The Journal said, “Sagging crude oil prices have joined anemic natural gas prices to cloud the outlook for U.S. and Canada drilling in the rest of 2012.”
FROM THE RAILROAD COMMISSION OF TEXAS
The Texas average rig count as of June 22, 2012, was 938, representing about 49 percent of all active land rigs in the U.S. In the last 12 months, total Texas reported production was 437 million barrels of oil and 7.2 trillion cubic feet of natural gas.
The commission’s estimated final production for April 2012 is 41,711,182 barrels of crude oil and 491,644,000 Mcf (thousand cubic feet) of gas well gas.
The commission derives final production numbers by multiplying the preliminary April 2012 production totals of 35,939,326 barrels of crude oil and 424,856,550 Mcf of gas well gas by a production adjustment factor of 1.1606 for crude oil and 1.1572 for gas well gas. (These production totals do not include casinghead gas or condensate.)
Texas natural gas storage reported to the RRC for May 2012 was 397,325,849 Mcf compared to 395,952,262 Mcf in May 2011. The June 2012 gas storage estimate is 402,021,384 Mcf.
The RRC Oil and Gas Division set initial July 2012 natural gas production allowables for prorated fields in the state to meet market demand of 10,530,548 Mcf (thousand cubic feet). In setting the initial July 2012 allowables, the commission used historical production figures from previous months and producers’ demand forecasts for the coming month, then adjusted the figures based on well capability. These initial allowables will be adjusted after actual production for July 2012 is reported.

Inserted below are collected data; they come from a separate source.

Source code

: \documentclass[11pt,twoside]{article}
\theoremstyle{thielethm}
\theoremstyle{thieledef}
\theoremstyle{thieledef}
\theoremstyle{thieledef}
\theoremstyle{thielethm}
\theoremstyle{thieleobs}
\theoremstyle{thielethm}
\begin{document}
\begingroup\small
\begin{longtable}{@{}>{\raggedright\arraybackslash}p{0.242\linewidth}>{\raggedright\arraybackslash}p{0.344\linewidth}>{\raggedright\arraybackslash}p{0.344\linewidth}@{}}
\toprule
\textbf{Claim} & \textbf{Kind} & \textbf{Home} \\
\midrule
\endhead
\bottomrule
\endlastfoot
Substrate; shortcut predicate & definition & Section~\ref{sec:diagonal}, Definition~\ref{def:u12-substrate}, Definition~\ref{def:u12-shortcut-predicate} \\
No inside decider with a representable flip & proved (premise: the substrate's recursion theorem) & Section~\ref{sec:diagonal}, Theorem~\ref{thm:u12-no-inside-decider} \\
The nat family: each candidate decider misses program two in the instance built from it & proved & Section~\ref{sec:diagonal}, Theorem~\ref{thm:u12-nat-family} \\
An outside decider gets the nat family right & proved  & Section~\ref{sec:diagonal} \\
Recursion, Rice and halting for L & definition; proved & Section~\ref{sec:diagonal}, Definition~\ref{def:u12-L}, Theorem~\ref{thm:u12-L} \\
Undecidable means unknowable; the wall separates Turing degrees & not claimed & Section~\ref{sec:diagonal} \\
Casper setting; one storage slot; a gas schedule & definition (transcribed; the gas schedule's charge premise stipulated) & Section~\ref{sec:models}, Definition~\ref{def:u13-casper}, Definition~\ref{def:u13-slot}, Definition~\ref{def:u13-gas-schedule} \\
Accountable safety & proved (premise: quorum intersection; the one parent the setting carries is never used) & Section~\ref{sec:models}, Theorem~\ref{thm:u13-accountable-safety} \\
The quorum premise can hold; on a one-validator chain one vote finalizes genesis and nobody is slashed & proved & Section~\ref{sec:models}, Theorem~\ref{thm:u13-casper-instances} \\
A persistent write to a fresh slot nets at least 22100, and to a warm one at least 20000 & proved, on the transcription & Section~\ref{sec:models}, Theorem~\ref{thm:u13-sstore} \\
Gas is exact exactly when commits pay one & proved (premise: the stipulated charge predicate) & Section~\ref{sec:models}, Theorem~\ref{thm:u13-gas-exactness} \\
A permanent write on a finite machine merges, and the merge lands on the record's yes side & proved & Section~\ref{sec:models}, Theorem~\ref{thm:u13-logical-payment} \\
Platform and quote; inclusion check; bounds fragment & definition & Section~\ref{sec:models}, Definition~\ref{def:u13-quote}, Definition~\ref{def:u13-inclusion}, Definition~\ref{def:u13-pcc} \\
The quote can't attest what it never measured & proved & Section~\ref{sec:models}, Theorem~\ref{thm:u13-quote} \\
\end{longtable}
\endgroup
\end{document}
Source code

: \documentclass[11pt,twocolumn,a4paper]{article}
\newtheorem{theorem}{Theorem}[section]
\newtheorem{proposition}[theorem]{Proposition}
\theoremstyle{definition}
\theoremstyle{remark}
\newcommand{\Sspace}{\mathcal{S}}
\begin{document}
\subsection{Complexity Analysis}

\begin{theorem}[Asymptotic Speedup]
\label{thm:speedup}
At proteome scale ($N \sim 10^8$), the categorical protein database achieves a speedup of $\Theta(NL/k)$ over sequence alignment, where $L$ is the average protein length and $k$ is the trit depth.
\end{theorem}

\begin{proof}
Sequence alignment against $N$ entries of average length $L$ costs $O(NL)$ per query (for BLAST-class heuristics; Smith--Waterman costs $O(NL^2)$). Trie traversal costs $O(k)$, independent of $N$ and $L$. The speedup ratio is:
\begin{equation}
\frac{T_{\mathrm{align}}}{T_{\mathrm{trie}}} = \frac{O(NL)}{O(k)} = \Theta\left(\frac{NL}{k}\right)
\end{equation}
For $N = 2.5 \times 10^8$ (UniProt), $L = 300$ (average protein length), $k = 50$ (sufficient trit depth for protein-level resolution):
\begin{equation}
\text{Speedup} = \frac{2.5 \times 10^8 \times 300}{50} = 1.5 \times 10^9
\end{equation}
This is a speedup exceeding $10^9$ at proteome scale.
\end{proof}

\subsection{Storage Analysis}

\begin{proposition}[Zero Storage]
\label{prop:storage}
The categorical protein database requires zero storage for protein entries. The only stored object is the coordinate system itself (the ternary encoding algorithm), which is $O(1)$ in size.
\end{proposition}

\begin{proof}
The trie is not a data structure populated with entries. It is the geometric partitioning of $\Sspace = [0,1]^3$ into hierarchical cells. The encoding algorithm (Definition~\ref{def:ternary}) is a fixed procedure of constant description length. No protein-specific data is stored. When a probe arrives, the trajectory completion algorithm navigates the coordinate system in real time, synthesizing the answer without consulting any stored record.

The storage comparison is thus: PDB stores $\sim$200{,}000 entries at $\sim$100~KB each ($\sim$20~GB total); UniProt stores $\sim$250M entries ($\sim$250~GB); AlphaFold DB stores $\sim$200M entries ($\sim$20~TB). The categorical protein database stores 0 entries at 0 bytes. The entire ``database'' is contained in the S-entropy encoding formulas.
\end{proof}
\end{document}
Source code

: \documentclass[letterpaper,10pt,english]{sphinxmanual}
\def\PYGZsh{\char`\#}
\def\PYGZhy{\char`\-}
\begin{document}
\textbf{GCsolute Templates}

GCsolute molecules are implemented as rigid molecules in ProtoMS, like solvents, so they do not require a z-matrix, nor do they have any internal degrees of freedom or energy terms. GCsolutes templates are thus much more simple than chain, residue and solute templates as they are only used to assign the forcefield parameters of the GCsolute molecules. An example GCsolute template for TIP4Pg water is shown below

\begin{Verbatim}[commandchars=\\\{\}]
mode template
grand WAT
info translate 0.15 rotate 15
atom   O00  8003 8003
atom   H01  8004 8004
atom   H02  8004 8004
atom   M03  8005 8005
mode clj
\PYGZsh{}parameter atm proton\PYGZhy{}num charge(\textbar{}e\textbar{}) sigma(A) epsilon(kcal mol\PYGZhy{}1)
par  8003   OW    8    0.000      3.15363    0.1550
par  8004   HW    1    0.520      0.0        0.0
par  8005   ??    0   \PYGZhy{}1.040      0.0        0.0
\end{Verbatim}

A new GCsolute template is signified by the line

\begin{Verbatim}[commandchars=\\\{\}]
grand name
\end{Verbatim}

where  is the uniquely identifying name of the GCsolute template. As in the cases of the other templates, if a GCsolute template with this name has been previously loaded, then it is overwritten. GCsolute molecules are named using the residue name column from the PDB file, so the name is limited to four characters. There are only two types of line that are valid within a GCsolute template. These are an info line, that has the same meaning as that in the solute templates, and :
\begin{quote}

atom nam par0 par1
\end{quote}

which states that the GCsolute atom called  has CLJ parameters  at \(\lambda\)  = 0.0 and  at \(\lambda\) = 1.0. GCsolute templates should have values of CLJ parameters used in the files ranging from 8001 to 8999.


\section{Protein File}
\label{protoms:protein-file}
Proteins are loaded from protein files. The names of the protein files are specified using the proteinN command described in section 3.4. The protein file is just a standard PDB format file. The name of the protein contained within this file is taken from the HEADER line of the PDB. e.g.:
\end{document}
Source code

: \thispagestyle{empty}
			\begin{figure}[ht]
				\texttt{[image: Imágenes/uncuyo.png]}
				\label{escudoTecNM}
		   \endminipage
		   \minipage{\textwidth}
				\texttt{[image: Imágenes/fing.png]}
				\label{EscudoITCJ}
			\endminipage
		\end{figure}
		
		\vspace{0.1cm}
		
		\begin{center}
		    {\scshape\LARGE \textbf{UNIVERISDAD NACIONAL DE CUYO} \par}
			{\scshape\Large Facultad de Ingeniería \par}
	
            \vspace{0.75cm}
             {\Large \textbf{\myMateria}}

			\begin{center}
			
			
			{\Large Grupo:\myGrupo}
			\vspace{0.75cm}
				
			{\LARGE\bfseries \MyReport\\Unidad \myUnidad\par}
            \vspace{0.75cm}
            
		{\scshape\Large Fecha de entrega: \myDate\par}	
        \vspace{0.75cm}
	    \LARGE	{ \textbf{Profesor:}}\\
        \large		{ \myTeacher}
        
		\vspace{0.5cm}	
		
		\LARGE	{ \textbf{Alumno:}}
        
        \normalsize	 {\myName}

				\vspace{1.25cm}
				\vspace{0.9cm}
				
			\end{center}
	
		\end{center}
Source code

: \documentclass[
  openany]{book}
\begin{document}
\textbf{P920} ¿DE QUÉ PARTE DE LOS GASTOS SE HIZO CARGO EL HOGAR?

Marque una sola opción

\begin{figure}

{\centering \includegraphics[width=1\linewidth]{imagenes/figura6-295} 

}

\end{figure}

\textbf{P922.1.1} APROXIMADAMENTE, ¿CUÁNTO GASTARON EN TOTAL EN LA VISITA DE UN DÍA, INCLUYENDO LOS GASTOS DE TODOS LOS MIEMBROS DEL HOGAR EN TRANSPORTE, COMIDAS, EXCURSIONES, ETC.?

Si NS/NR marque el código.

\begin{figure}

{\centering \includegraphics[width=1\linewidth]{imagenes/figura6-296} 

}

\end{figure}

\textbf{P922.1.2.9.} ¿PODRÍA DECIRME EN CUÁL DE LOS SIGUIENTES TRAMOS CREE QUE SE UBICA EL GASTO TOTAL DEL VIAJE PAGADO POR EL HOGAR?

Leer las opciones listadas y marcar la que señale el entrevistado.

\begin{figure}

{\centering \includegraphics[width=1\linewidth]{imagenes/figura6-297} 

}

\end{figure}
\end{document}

FROM THE U.S. ENERGY INFORMATION ADMINISTRATION
The EIA projects the West Texas Intermediate (WTI) crude oil spot price to average about $88 per barrel over the second half of 2012 and the U.S. refiner acquisition cost (RAC) of crude oil to average $93 per barrel, both about $7 per barrel lower than last month’s forecast. EIA expects WTI and RAC crude oil prices to remain roughly at these second half levels in 2013. Brent crude oil spot prices are expected to average $106 per barrel for 2012 and $98 per barrel in 2013. These price forecasts assume that world oil-consumption-weighted real gross domestic product (GDP) grows by 2.9 percent in both 2012 and 2013.
With crude oil prices falling, EIA has lowered the average regular gasoline retail price forecast for the third quarter of 2012 to $3.39 per gallon. EIA expects regular gasoline retail prices, which averaged $3.53 per gallon in 2011, to average $3.49 per gallon in 2012 and $3.28 per gallon in 2013.
EIA expects U.S. total crude oil production to average 6.3 million barrels per day in 2012, an increase of 0.6 million bbl/d from last year, and the highest level of production since 1997. Projected U.S. domestic crude oil production increases to 6.7 million bbl/d in 2013.
Natural gas working inventories ended June 2012 at an estimated 3.1 trillion cubic feet (Tcf), about 23 percent above the same time last year. EIA expects the Henry Hub natural gas spot price, which averaged $4.00 per million British thermal units (MMBtu) in 2011, to average $2.58 per MMBtu in 2012 and $3.22 per MMBtu in 2013.
In April 2012, the United States exported 12.5 million short tons of coal, which is a monthly record based on EIA data dating back to 1973. Although EIA projects coal exports to total 112 million tons in 2012, 4.6 percent higher than 2011, EIA expects that coal exports will fall by 15.5 million short tons (14 percent) in 2013.